You can use the raw model for many NLP tasks like text generation or fine-tune it to a downstream task.

How to use

>>> from transformers import AutoModelForCausalLM, AutoTokenizer
>>> tokenizer = AutoTokenizer.from_pretrained("openbmb/cpm-bee-10b", trust_remote_code=True)
>>> model = AutoModelForCausalLM.from_pretrained("openbmb/cpm-bee-10b", trust_remote_code=True).cuda()  # 
>>> result = model.generate({"input": "今天天气不错,", "<ans>": ""}, tokenizer)
>>> print(result)
[{'input': '今天天气不错,', '<ans>': '适合睡觉。'}]

If you wanna use multi GPUs to inference, you can use accelerate as follow:

from transformers import AutoModelForCausalLM, AutoTokenizer
from accelerate import dispatch_model
from accelerate.utils import get_balanced_memory, infer_auto_device_map

tokenizer = AutoTokenizer.from_pretrained("openbmb/cpm-bee-10b", trust_remote_code=True)
model = AutoModelForCausalLM.from_pretrained("openbmb/cpm-bee-10b", trust_remote_code=True).cuda()
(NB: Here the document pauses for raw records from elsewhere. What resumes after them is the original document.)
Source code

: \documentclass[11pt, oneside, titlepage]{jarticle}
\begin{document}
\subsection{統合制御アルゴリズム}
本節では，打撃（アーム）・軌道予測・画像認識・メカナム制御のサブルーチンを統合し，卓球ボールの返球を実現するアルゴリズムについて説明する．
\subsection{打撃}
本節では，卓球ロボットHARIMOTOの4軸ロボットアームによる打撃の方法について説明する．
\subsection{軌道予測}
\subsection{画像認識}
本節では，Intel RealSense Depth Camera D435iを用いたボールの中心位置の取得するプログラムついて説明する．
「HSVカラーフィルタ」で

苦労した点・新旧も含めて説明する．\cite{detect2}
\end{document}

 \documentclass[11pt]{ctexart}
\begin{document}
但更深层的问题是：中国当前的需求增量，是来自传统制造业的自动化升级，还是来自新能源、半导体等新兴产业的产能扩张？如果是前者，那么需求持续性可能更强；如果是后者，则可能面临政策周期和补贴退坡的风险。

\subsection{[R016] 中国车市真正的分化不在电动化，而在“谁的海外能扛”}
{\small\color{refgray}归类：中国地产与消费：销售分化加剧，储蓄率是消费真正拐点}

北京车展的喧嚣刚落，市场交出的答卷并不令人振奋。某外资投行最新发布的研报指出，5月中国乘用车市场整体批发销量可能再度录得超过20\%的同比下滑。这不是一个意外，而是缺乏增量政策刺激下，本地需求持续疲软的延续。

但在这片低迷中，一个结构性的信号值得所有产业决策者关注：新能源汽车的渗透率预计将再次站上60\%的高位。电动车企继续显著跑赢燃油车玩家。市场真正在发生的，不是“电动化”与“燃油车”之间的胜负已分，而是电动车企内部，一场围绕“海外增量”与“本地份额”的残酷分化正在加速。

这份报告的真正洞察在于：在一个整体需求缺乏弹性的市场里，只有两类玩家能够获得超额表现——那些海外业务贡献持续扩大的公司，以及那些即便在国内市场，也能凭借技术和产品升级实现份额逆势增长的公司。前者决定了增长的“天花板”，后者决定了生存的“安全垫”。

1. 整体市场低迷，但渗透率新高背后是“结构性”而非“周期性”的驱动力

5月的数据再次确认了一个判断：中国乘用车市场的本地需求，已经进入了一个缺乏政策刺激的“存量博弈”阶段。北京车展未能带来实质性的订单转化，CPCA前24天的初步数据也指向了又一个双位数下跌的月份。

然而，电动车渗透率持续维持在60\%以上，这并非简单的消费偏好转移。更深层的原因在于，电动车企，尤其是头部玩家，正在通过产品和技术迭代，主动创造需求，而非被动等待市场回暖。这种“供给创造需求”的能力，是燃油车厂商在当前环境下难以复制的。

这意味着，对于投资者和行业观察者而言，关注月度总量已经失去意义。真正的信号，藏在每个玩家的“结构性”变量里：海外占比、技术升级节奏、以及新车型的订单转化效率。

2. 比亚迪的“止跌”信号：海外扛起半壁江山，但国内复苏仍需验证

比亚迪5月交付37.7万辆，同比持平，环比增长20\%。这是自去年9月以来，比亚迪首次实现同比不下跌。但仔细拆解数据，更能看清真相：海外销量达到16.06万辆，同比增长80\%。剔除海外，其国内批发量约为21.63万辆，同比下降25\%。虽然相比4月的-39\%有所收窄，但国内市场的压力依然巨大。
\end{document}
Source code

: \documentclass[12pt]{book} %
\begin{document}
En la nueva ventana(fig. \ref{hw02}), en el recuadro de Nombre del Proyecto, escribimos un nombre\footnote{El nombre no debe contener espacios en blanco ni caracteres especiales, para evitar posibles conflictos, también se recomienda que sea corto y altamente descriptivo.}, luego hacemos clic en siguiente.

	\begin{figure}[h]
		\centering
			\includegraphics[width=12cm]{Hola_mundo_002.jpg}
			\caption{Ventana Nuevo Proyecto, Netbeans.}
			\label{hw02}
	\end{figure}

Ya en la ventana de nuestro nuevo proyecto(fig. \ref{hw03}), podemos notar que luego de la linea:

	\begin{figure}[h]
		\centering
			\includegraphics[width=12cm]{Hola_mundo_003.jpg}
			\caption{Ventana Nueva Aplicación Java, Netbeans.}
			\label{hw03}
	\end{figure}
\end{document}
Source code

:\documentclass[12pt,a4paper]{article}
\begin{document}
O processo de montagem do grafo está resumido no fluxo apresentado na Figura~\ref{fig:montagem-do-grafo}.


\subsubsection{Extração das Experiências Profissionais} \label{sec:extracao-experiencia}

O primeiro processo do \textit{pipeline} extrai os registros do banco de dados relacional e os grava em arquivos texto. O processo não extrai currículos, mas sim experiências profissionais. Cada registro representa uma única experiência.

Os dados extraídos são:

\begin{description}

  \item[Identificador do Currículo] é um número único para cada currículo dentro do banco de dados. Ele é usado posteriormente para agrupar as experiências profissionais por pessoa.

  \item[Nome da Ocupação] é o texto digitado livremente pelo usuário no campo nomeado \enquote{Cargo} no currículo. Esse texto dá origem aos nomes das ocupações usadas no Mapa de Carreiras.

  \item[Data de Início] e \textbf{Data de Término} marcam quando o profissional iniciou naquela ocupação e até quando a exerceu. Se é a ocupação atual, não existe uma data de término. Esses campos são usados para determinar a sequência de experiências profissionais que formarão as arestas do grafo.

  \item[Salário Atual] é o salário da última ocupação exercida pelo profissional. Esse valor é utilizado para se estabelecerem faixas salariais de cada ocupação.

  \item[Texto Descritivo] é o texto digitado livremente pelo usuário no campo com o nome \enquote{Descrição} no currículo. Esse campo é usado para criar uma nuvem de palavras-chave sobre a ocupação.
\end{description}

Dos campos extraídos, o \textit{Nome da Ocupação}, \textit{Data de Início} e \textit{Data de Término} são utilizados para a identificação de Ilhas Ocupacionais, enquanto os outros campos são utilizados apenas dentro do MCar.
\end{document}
max_memory = get_balanced_memory(
    model, 
    no_split_module_classes=["CpmBeeTransformerBlock"]
)
device_map = infer_auto_device_map(model, max_memory=max_memory, no_split_module_classes=["CpmBeeTransformerBlock"]) 
# make sure the data on the same device when projecting hidden states to logits.
device_map["cpmbee.encoder.output_layernorm"] = device_map["cpmbee.input_embedding"] = 0

model = dispatch_model(model, device_map=device_map)

res = model.generate(
    [
        {"input": "今天天气是真的", "<ans>": ""},
        {"input": "NGC 6231是一个位于天蝎座的疏散星团,天球座标为赤经16时54分,赤纬-41度48分,视觉观测大小约45角分,亮度约2.6视星等,距地球5900光年。NGC 6231年龄约为三百二十万年,是一个非常年轻的星团,星团内的最亮星是5等的天蝎座 ζ1星。用双筒望远镜或小型望远镜就能看到个别的行星。NGC 6231在1654年被意大利天文学家乔瓦尼·巴蒂斯特·霍迪尔纳(Giovanni Battista Hodierna)以Luminosae的名字首次纪录在星表中,但是未见记载于夏尔·梅西耶的天体列表和威廉·赫歇尔的深空天体目录。这个天体在1678年被爱德蒙·哈雷(I.7)、1745年被夏西亚科斯(Jean-Phillippe Loys de Cheseaux)(9)、1751年被尼可拉·路易·拉卡伊(II.13)分别再次独立发现。", "question": "NGC 6231的经纬度是多少?", "<ans>": ""}
    ],
    tokenizer,
    max_new_tokens=100
)
print(res)

We suggest to use bmtrain to finetune CPM-Bee. Also, you can use accelerate and deepspeed to finetune CPM-Bee. Here we will give a brief example of a training loop:

from transformers import AutoTokenizer, AutoModelForCausalLM
from accelerate import Accelerator
from torch.utils.data import Dataset, DataLoader

accelerator = Accelerator()

trainset = Dataset()  # Make sure trainset.__getitem__() can get data with correct format like {"input": "...", "<ans>": ""}
# for details, you can read https://github.com/OpenBMB/CPM-Bee/tree/main/tutorials/basic_task_finetune
train_loader = DataLoader(trainset, batch_size=1)

tokenizer = AutoTokenizer.from_pretrained("openbmb/cpm-bee-10b", trust_remote_code=True)
model = AutoModelForCausalLM.from_pretrained("openbmb/cpm-bee-10b", trust_remote_code=True).cuda()

optimizer = torch.optim.Adam(model.parameters())

model, optimizer, train_loader = accelerator.prepare(
    model, optimizer, train_loader
)

for iter, data in enumerate(train_loader):
    optimizer.zero_grad()

    # change the data to a trainable format
    input_encoded = tokenizer.prepare_for_finetune(data, max_length=512).to(model.device)

    outputs = model(**input_encoded)
    loss = outputs.loss
    accelerator.backward(loss)
    optimizer.step()

You should design your own parallel and mix_precision training strategy on the basis of it.